The strong northwest-southeast-striking tectono-metamorphic zonation in the basement has profoundly influenced the structural and the sedimentary evolution of the Aquitaine Basin. The same hercynian direction is also followed by the continental edge of northwestern France which formed during the evolution of the Bay of Biscay. The continental edge finds its prolongation in the superdeep Subpyrenean Basin. The system of anticlinal ridges affecting the sedimentary cover is also arranged in this direction. The prominent South Armorican Shear Zone farther north also strikes northwest–southeast, but additionally has a distinct dextral wrenching movement. Like the South Armorican Shear Zone, the anticlinal ridges too are affected by similar shearing movements and are not purely compressional in origin. Even the Paris Basin is bounded by these transtensional dextral shear zones and can hence be interpreted as an east–west-oriented pull-apart basin. Within the context of the opening of the Bay of Biscay, the Parentis Basin can furthermore be regarded as a failed attempt of the Atlantic to wedge into the continent's interior. The reason for this is the counterclockwise rotational motion of Iberia blocked further rifting.

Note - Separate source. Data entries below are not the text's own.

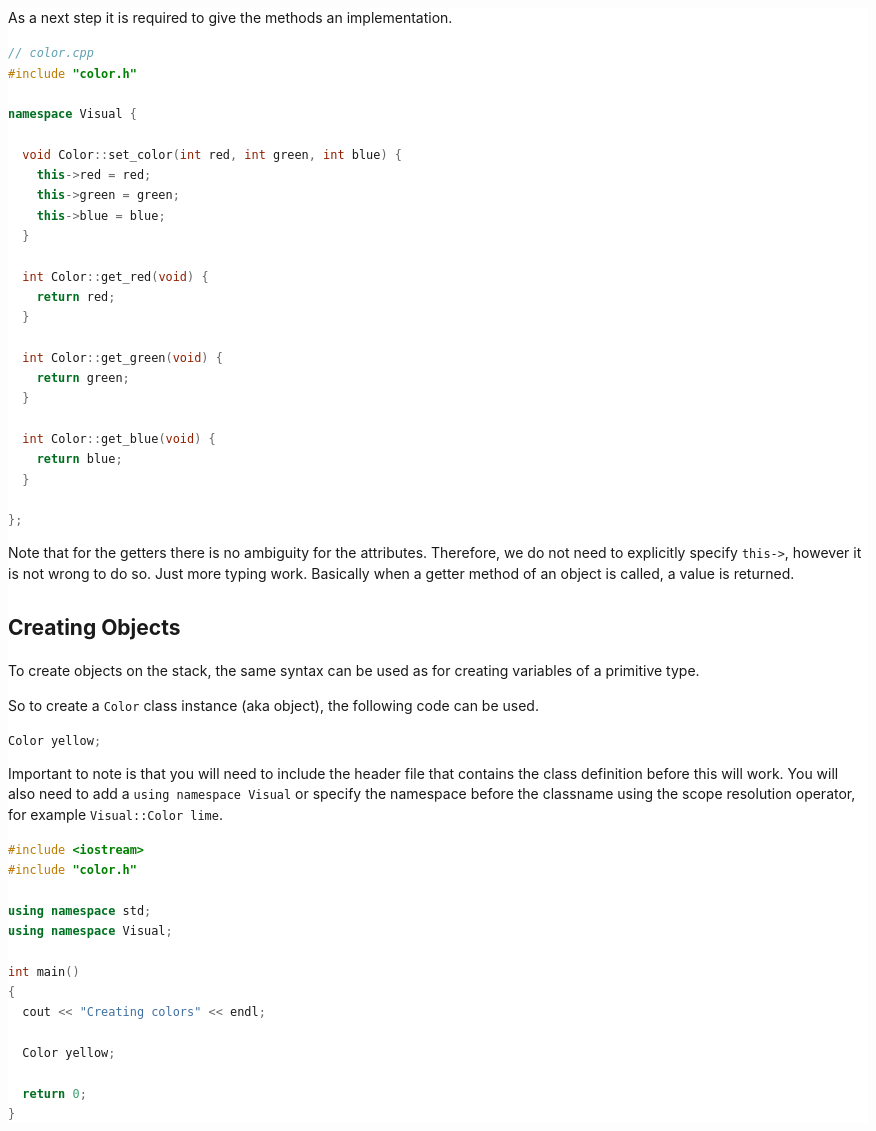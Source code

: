 As a next step it is required to give the methods an implementation.

```cpp
// color.cpp
#include "color.h"

namespace Visual {

  void Color::set_color(int red, int green, int blue) {
    this->red = red;
    this->green = green;
    this->blue = blue;
  }

  int Color::get_red(void) {
    return red;
  }

  int Color::get_green(void) {
    return green;
  }

  int Color::get_blue(void) {
    return blue;
  }

};
```

Note that for the getters there is no ambiguity for the attributes. Therefore, we do not need to explicitly specify `this->`, however it is not wrong to do so. Just more typing work. Basically when a getter method of an object is called, a value is returned.

## Creating Objects

To create objects on the stack, the same syntax can be used as for creating variables of a primitive type.

So to create a `Color` class instance (aka object), the following code can be used.

```cpp
Color yellow;
```

Important to note is that you will need to include the header file that contains the class definition before this will work. You will also need to add a `using namespace Visual` or specify the namespace before the classname using the scope resolution operator, for example `Visual::Color lime`.

```cpp
#include <iostream>
#include "color.h"

using namespace std;
using namespace Visual;

int main()
{
  cout << "Creating colors" << endl;

  Color yellow;

  return 0;
}
```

Since the Cenomanian, the Aquitaine Basin is under the influence of the Pyrenean orogeny with its west-northwest-east-southeast-striking structural grain. The Pyrenean orogen likewise has not merely a compressional origin but also a strong, in this case, sinistral transtensional component. The Pyrenean orogen exerted a very profound influence upon the Aquitaine Basin up to this day, subjecting it not only to more or less north–south-directed compression but also to transtension. The effects were of a penetrative nature—tectonic repercussions of the Pyrenean orogeny can even be seen at the northeastern basin margin in the immediate vicinity of the Massif Central.